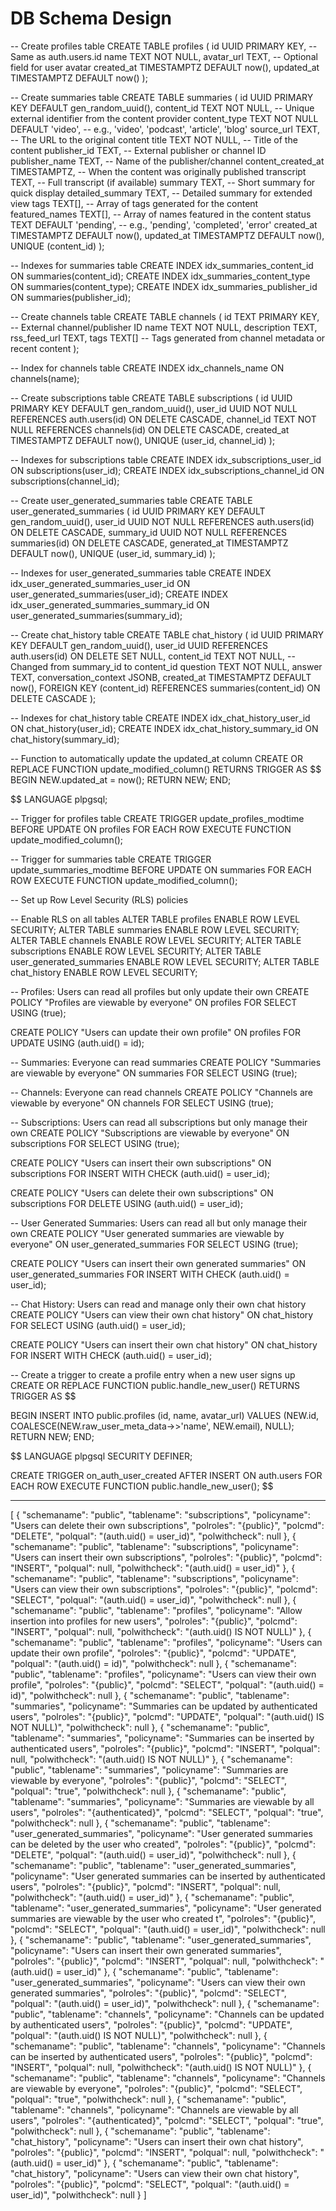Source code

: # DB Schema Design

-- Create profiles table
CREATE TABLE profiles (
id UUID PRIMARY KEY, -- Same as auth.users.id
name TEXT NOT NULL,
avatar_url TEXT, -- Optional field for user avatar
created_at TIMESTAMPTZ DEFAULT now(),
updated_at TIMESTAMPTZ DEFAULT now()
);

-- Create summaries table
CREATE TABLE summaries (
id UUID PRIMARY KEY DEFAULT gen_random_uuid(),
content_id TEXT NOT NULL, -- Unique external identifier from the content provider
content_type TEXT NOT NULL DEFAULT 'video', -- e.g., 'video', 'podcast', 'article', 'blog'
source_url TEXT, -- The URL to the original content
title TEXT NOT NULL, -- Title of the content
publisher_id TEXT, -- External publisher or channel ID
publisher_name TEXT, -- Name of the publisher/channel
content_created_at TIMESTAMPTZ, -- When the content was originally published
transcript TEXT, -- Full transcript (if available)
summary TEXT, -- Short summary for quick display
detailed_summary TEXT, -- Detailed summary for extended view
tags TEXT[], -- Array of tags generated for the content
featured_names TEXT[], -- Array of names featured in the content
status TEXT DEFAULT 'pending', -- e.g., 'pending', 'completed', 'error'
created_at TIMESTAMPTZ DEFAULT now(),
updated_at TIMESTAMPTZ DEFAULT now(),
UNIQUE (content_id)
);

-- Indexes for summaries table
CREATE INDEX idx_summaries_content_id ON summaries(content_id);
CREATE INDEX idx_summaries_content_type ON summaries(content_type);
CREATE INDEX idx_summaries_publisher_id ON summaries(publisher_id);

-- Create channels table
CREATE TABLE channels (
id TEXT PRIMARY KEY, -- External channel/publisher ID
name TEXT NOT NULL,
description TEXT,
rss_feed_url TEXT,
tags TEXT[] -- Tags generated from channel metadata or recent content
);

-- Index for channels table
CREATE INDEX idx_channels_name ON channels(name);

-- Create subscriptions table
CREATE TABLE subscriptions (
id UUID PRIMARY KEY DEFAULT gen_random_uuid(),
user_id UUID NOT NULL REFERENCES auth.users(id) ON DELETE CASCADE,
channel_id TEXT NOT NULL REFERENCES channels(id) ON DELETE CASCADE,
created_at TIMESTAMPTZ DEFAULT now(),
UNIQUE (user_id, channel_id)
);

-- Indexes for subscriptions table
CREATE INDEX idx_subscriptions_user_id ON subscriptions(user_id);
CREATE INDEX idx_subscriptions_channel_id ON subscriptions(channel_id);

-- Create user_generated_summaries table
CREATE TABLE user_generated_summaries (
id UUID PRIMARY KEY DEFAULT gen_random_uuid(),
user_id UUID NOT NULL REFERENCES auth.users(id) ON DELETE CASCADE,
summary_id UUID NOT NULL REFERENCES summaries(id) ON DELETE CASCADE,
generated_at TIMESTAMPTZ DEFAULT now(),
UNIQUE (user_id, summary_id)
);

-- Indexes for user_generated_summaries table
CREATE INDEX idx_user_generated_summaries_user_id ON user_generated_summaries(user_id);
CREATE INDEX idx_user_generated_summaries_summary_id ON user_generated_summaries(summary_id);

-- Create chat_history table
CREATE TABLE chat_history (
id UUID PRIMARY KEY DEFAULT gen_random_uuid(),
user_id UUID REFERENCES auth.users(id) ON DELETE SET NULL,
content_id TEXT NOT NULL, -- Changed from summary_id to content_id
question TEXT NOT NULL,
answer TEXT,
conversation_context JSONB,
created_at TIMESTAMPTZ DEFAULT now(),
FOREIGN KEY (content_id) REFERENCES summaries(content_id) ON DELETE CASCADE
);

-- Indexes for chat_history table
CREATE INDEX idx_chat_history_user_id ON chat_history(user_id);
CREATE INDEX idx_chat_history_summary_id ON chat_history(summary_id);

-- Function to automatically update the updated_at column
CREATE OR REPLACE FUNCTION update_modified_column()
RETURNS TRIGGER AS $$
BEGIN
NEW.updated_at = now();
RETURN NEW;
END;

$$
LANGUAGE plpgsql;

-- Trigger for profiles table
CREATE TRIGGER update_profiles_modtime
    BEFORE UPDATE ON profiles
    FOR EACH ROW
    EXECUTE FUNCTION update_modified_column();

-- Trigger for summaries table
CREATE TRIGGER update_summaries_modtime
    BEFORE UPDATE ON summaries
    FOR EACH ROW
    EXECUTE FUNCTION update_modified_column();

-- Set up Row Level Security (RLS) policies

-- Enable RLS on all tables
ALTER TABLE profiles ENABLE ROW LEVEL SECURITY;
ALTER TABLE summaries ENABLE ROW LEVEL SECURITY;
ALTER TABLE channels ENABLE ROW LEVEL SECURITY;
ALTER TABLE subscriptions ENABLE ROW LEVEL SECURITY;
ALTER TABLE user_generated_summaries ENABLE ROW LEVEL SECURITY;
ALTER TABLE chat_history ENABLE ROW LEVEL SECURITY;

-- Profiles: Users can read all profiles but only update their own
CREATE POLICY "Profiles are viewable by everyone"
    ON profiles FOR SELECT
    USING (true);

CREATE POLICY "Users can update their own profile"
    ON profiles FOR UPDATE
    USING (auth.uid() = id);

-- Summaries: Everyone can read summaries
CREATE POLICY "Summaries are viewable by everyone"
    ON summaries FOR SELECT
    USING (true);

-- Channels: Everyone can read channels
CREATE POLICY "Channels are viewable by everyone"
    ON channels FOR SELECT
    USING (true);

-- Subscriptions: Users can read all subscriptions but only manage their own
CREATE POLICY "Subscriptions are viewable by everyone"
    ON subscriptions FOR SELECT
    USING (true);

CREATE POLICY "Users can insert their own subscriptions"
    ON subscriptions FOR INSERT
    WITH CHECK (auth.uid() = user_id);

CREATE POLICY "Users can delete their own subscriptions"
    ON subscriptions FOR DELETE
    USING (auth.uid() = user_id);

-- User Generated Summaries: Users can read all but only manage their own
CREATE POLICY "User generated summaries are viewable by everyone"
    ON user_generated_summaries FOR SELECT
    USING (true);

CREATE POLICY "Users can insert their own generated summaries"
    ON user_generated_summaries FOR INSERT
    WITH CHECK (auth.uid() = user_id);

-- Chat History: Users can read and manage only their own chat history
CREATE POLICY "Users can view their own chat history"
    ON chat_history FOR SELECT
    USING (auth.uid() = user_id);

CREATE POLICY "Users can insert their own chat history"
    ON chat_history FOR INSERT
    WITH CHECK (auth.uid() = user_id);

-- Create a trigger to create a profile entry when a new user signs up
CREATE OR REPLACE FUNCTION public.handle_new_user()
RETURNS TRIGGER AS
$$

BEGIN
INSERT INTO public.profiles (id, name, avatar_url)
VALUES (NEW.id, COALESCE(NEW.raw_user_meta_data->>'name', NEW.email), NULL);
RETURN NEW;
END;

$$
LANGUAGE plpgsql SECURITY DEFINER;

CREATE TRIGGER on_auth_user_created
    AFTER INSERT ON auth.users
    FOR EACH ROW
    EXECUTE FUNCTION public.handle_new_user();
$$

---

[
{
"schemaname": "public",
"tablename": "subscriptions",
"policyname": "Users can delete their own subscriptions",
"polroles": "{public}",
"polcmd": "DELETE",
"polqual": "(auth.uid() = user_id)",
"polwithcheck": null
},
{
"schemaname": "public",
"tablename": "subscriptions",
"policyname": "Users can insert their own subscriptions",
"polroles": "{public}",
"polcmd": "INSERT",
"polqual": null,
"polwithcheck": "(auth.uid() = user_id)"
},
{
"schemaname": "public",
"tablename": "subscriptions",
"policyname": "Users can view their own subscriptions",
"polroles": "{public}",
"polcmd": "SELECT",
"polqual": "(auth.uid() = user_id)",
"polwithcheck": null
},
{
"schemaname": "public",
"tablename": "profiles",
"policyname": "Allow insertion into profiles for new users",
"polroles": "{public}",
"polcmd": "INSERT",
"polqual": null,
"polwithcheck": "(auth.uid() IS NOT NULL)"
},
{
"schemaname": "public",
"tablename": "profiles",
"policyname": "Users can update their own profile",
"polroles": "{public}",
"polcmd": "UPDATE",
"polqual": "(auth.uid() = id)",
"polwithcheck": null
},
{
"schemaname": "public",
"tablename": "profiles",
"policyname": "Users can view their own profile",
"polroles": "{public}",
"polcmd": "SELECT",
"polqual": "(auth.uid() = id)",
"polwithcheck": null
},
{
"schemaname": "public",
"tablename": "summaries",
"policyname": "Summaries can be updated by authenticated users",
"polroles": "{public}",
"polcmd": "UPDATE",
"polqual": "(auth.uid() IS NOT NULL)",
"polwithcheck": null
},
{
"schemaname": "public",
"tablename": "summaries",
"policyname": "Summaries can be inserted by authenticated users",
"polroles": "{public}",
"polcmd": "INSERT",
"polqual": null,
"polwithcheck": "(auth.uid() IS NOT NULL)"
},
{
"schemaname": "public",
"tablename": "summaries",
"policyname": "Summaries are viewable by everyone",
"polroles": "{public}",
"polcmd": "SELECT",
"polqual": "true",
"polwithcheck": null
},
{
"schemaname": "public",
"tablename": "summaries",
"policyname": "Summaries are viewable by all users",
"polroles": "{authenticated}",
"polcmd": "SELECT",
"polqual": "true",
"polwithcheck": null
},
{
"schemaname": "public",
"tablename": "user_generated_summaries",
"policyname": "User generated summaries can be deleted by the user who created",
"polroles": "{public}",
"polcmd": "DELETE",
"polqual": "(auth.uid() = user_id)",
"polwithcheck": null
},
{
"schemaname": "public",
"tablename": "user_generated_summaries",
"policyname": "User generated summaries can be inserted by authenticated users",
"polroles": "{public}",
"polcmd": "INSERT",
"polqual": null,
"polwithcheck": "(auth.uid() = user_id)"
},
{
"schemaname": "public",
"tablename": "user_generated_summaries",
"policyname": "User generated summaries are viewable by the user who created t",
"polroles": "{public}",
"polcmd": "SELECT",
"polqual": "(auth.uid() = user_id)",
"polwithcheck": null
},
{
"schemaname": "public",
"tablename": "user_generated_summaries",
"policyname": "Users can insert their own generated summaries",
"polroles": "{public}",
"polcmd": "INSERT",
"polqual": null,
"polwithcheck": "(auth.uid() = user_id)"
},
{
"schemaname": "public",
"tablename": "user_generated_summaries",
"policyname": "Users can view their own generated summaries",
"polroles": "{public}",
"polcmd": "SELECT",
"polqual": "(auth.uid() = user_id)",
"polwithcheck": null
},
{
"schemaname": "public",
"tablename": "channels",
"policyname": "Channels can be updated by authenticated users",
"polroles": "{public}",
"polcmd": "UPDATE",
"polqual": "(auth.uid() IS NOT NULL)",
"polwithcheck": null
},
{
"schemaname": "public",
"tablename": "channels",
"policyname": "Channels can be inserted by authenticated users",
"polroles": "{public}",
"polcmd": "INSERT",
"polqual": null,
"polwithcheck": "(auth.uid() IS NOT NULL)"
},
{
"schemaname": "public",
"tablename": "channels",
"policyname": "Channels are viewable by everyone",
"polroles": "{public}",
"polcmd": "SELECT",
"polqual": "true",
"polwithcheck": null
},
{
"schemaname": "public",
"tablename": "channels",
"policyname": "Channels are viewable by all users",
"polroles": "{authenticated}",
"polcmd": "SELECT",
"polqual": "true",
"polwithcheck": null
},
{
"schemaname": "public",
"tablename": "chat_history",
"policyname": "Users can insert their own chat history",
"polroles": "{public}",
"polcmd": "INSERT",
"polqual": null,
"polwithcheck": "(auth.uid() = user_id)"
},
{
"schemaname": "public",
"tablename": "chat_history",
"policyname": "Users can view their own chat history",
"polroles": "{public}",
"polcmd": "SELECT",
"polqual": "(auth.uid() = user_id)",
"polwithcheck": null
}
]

§ REQUIREMENT
Using the entries above, extract exactly the span from the line with "tags TEXT[] -- Tags" to the line with "CREATE TABLE chat_history", both lines included; leave out everything else.

§ TASK RESPONSE
tags TEXT[] -- Tags generated from channel metadata or recent content
);

-- Index for channels table
CREATE INDEX idx_channels_name ON channels(name);

-- Create subscriptions table
CREATE TABLE subscriptions (
id UUID PRIMARY KEY DEFAULT gen_random_uuid(),
user_id UUID NOT NULL REFERENCES auth.users(id) ON DELETE CASCADE,
channel_id TEXT NOT NULL REFERENCES channels(id) ON DELETE CASCADE,
created_at TIMESTAMPTZ DEFAULT now(),
UNIQUE (user_id, channel_id)
);

-- Indexes for subscriptions table
CREATE INDEX idx_subscriptions_user_id ON subscriptions(user_id);
CREATE INDEX idx_subscriptions_channel_id ON subscriptions(channel_id);

-- Create user_generated_summaries table
CREATE TABLE user_generated_summaries (
id UUID PRIMARY KEY DEFAULT gen_random_uuid(),
user_id UUID NOT NULL REFERENCES auth.users(id) ON DELETE CASCADE,
summary_id UUID NOT NULL REFERENCES summaries(id) ON DELETE CASCADE,
generated_at TIMESTAMPTZ DEFAULT now(),
UNIQUE (user_id, summary_id)
);

-- Indexes for user_generated_summaries table
CREATE INDEX idx_user_generated_summaries_user_id ON user_generated_summaries(user_id);
CREATE INDEX idx_user_generated_summaries_summary_id ON user_generated_summaries(summary_id);

-- Create chat_history table
CREATE TABLE chat_history (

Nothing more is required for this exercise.